- _What you are asked to do_:
Among the entries below, find the lines that hold the word "remove" and report them.

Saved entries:
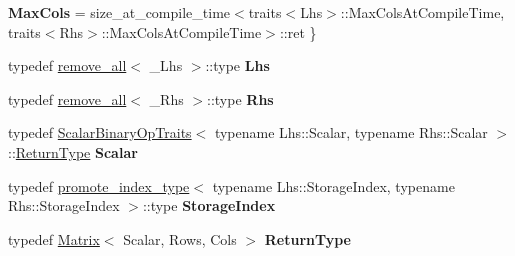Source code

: \begin{DoxyCompactItemize}
{\bfseries Max\+Cols} = size\+\_\+at\+\_\+compile\+\_\+time$<$traits$<$Lhs$>$\+:\+:Max\+Cols\+At\+Compile\+Time, traits$<$Rhs$>$\+:\+:Max\+Cols\+At\+Compile\+Time$>$\+:\+:ret
 \}
\item 
\mbox{\label{struct_eigen_1_1internal_1_1traits_3_01_kronecker_product_3_01___lhs_00_01___rhs_01_4_01_4_aa1a40be37fbd572f76a613004791da60}} 
typedef \hyperlink{struct_eigen_1_1internal_1_1remove__all}{remove\+\_\+all}$<$ \+\_\+\+Lhs $>$\+::type {\bfseries Lhs}
\item 
\mbox{\label{struct_eigen_1_1internal_1_1traits_3_01_kronecker_product_3_01___lhs_00_01___rhs_01_4_01_4_a8aafe51a47232ee8ec2b004bdd59d3ae}} 
typedef \hyperlink{struct_eigen_1_1internal_1_1remove__all}{remove\+\_\+all}$<$ \+\_\+\+Rhs $>$\+::type {\bfseries Rhs}
\item 
\mbox{\label{struct_eigen_1_1internal_1_1traits_3_01_kronecker_product_3_01___lhs_00_01___rhs_01_4_01_4_a2927f991e1f07a8e120bf5b45bd5bf23}} 
typedef \hyperlink{group___core___module_struct_eigen_1_1_scalar_binary_op_traits}{Scalar\+Binary\+Op\+Traits}$<$ typename Lhs\+::\+Scalar, typename Rhs\+::\+Scalar $>$\+::\hyperlink{group___core___module_class_eigen_1_1_matrix}{Return\+Type} {\bfseries Scalar}
\item 
\mbox{\label{struct_eigen_1_1internal_1_1traits_3_01_kronecker_product_3_01___lhs_00_01___rhs_01_4_01_4_a7af240d5b7fcb783b3ac9e76f9055a70}} 
typedef \hyperlink{struct_eigen_1_1internal_1_1promote__index__type}{promote\+\_\+index\+\_\+type}$<$ typename Lhs\+::\+Storage\+Index, typename Rhs\+::\+Storage\+Index $>$\+::type {\bfseries Storage\+Index}
\item 
\mbox{\label{struct_eigen_1_1internal_1_1traits_3_01_kronecker_product_3_01___lhs_00_01___rhs_01_4_01_4_a7b14187ef42535a8982def992f924785}} 
typedef \hyperlink{group___core___module_class_eigen_1_1_matrix}{Matrix}$<$ Scalar, Rows, Cols $>$ {\bfseries Return\+Type}

\end{DoxyCompactItemize}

- _Answer to the problem_:
typedef \hyperlink{struct_eigen_1_1internal_1_1remove__all}{remove\+\_\+all}$<$ \+\_\+\+Lhs $>$\+::type {\bfseries Lhs}
typedef \hyperlink{struct_eigen_1_1internal_1_1remove__all}{remove\+\_\+all}$<$ \+\_\+\+Rhs $>$\+::type {\bfseries Rhs}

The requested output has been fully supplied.